Her mother, Agnes Ash, was the publisher of the Palm Beach Daily News. She won 12 newspaper awards, including the New York Women's award as editor of The New York Times. She was also a reporter for The Atlanta Journal-Constitution and was the first business editor for The Washington Post.

Rudick received a BA from Kenyon College and an MFA from the New School for Social Research.

==Career==
She is the producer of the documentary Iris by Albert Maysles starring Iris Apfel. It premiered at the New York Film Festival in October 2014, and was subsequently acquired by Magnolia Pictures for US theatrical distribution in 2015. Following this, Iris ran on PBS's POV, for which it received an Emmy nomination. She also directed and produced the short documentary Diner en Blanc, which competed in national festivals and is now on iTunes.

With her son, art director Clarke Rudick, she is currently working on a hybrid film about Telfar Clemens and a documentary on artist, Marilyn Minter.

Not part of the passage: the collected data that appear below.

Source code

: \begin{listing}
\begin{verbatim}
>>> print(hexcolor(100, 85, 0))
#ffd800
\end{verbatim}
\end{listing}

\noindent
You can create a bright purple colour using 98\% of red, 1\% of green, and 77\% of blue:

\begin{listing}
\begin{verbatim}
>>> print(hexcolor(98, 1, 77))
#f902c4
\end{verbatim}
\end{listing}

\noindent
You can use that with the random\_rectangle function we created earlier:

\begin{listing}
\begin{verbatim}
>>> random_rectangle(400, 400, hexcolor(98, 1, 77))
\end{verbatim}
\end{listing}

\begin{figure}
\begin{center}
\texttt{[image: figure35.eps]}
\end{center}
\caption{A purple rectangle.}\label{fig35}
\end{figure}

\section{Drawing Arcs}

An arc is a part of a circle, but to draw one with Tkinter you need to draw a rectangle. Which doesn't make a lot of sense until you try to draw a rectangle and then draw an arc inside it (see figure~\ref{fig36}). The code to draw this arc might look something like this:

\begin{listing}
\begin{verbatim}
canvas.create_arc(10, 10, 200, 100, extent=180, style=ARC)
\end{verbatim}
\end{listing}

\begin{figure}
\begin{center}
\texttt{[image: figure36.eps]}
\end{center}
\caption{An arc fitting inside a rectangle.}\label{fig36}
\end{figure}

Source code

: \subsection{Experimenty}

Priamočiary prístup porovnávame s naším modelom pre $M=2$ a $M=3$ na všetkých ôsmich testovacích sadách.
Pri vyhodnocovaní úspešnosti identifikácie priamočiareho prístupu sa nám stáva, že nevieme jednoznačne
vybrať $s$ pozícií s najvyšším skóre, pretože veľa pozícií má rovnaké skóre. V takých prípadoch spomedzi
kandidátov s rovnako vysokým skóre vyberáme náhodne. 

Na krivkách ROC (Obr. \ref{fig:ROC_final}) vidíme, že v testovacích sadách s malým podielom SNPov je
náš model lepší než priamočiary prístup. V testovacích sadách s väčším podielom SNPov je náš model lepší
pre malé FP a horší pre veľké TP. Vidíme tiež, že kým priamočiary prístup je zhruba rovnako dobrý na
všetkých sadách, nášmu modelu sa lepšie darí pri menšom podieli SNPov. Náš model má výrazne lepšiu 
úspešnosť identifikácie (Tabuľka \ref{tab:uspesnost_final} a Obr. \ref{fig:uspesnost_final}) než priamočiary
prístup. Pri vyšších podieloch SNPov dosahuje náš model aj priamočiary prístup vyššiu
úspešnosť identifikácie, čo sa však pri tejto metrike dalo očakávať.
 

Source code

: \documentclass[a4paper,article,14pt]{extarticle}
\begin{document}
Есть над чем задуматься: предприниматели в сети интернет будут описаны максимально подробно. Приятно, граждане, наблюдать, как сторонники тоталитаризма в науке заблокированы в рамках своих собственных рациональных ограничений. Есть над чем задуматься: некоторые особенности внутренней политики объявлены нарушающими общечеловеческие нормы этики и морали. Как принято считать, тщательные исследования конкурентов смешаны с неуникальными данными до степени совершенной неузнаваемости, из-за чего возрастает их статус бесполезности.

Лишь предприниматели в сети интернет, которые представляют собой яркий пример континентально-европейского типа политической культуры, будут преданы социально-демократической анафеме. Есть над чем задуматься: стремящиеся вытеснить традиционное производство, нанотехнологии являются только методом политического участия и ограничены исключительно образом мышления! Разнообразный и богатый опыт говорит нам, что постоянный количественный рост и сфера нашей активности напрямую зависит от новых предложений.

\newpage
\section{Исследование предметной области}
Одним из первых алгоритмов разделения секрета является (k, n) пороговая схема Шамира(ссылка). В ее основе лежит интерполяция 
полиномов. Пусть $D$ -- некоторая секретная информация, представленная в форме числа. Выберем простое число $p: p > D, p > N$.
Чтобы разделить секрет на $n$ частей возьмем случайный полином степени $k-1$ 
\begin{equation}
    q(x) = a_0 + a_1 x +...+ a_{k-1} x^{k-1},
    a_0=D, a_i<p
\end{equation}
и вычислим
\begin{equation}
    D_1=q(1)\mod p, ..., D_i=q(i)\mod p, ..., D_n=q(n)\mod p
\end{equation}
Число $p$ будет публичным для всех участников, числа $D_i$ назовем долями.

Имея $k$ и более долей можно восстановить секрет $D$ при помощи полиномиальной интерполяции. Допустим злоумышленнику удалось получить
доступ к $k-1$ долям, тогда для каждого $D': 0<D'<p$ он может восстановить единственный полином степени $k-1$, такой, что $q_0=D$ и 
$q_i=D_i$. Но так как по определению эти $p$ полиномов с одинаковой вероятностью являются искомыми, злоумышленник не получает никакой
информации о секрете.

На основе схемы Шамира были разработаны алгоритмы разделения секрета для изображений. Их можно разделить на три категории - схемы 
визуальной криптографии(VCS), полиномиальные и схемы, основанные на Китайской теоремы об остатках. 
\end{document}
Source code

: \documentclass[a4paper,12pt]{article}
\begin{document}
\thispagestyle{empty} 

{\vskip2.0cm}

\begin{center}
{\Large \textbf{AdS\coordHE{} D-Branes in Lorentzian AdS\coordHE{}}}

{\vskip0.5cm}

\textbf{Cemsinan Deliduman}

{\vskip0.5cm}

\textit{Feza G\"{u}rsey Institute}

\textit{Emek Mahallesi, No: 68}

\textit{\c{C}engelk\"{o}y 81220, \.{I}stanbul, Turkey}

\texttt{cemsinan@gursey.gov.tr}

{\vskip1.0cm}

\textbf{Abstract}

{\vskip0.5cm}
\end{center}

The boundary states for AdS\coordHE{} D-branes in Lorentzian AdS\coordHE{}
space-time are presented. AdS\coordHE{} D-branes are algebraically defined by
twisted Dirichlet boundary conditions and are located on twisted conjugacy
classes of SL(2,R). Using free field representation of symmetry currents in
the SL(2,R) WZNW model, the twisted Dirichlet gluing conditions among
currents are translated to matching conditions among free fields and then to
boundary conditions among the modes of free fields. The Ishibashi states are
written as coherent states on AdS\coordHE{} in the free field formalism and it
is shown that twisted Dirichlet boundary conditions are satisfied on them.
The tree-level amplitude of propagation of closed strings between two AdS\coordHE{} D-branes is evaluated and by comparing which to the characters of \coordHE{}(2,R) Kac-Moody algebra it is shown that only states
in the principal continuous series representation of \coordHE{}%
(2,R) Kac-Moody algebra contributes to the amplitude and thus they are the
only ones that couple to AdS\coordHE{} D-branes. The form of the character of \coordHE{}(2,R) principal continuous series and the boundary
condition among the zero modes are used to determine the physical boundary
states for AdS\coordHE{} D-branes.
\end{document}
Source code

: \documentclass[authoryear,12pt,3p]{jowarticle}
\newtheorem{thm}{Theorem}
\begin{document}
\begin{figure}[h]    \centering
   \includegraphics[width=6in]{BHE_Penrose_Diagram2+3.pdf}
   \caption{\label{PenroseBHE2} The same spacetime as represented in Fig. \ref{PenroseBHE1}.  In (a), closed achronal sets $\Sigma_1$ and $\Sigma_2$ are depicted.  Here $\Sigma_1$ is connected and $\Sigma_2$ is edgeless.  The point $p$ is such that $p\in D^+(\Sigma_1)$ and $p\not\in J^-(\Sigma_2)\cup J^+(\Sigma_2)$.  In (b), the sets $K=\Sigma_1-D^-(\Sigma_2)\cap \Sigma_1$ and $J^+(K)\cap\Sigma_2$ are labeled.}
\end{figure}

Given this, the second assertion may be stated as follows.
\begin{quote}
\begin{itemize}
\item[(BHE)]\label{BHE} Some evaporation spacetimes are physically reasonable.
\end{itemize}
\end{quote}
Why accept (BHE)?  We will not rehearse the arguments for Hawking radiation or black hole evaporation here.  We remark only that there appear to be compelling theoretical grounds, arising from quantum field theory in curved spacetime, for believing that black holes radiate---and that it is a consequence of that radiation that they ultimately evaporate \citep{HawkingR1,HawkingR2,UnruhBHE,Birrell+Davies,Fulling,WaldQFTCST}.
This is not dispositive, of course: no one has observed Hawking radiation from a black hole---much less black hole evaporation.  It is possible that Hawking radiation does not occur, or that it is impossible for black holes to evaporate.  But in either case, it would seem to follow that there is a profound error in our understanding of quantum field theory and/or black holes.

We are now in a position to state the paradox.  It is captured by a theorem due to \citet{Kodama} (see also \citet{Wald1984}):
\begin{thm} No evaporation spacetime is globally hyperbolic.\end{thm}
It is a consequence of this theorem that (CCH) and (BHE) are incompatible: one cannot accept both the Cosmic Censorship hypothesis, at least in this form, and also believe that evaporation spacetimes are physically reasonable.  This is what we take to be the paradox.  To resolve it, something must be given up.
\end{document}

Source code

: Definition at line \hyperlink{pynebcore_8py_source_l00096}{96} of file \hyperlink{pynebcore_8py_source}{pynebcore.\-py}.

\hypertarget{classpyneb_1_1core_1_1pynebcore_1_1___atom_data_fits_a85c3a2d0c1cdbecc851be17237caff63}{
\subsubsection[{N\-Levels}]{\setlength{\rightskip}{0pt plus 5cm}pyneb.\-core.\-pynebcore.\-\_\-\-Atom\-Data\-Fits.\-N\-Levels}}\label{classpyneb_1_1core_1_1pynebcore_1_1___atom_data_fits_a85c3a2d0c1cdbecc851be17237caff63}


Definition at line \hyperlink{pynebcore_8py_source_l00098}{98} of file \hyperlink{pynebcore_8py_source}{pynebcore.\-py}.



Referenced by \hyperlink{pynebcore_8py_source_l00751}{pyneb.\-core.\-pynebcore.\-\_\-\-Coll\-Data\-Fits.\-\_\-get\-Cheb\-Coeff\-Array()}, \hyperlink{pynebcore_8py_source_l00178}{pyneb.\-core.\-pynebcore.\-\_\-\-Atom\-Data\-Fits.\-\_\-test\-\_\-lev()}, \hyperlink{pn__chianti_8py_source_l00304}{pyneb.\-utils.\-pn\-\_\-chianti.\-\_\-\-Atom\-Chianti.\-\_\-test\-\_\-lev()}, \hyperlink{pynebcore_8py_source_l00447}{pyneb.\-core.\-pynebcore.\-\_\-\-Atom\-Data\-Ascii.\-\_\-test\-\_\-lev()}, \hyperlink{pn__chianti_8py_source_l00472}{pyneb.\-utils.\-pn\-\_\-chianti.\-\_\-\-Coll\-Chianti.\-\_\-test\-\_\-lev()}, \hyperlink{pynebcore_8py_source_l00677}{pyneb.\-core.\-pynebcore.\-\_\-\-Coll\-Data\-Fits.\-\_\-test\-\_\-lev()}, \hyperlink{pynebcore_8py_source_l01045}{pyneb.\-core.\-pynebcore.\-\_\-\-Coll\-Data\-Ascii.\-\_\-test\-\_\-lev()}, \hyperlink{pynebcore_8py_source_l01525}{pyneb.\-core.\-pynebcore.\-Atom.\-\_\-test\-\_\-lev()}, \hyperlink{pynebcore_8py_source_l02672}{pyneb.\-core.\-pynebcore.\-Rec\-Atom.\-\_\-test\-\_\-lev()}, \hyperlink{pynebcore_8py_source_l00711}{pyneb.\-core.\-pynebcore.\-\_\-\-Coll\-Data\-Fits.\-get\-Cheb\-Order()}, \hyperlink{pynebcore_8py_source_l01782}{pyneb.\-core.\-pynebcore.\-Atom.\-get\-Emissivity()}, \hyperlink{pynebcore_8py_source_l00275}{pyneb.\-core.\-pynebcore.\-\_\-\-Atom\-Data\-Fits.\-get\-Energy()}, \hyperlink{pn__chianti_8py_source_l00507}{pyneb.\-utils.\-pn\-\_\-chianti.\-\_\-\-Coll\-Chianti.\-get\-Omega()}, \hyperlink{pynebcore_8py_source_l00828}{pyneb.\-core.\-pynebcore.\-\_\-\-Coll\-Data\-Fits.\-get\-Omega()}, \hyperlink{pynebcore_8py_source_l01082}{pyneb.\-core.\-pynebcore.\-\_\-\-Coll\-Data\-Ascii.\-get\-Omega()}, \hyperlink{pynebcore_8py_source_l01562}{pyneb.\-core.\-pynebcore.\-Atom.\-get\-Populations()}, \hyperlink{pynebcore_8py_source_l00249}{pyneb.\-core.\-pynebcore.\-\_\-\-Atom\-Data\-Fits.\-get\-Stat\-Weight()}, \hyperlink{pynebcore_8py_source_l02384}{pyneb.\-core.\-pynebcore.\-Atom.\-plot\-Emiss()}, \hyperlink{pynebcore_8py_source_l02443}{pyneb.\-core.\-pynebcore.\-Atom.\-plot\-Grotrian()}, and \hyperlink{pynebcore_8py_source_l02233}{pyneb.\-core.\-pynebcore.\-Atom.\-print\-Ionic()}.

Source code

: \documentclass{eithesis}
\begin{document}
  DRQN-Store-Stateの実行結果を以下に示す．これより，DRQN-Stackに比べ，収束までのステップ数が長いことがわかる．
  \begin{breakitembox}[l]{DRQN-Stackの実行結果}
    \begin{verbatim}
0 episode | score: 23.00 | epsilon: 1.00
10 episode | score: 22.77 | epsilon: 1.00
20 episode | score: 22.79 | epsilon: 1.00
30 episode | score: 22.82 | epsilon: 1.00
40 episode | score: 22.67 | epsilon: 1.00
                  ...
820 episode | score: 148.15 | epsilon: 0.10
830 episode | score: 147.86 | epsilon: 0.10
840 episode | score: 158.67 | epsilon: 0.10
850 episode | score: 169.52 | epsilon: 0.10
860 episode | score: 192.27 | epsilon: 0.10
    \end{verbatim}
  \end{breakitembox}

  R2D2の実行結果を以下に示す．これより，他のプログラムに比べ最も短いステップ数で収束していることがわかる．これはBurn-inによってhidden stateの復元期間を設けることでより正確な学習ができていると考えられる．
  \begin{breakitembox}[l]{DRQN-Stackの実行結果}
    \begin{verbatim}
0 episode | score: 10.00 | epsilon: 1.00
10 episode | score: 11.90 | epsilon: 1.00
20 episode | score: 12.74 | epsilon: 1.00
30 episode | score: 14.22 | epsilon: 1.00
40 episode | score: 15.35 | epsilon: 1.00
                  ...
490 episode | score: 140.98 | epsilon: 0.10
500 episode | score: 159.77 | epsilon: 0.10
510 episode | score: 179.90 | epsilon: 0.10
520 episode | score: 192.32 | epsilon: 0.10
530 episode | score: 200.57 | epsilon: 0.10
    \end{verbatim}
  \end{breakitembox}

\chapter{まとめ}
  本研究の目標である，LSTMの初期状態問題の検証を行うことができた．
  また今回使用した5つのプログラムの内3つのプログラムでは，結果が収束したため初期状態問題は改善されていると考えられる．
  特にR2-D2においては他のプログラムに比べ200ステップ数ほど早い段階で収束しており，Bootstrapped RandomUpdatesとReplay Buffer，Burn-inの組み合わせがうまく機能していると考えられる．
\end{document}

Rudick is the author of seven books: City of Angels, Houses of Los Angeles Summer to Summer (2020); Out East: Houses and Gardens of the Hamptons (2017); Palm Beach Chic (2016); Tropical Style: Private Palm Beach (1992). Her next book, Palm Beach Living, will be published in February 2023 by Vendome Press. Rudick's first book, The Expectant Father (1995), sold over 900,000 copies.

As a journalist, she has written for national publications, including Architectural Digest, The Washington Post and Forbes magazine. She was an editor at WWD/W, Town & Country and Veranda and is currently a contributor to Galerie Magazine.

Rudick is on the boards of The Kenyon Literary Review and The Maysles Documentary Center in Harlem.

==Personal life==
She lives in New York City with her husband, ophthalmologist Dr. A. Joseph Rudick Jr. They have two children, Clarke and Amelia.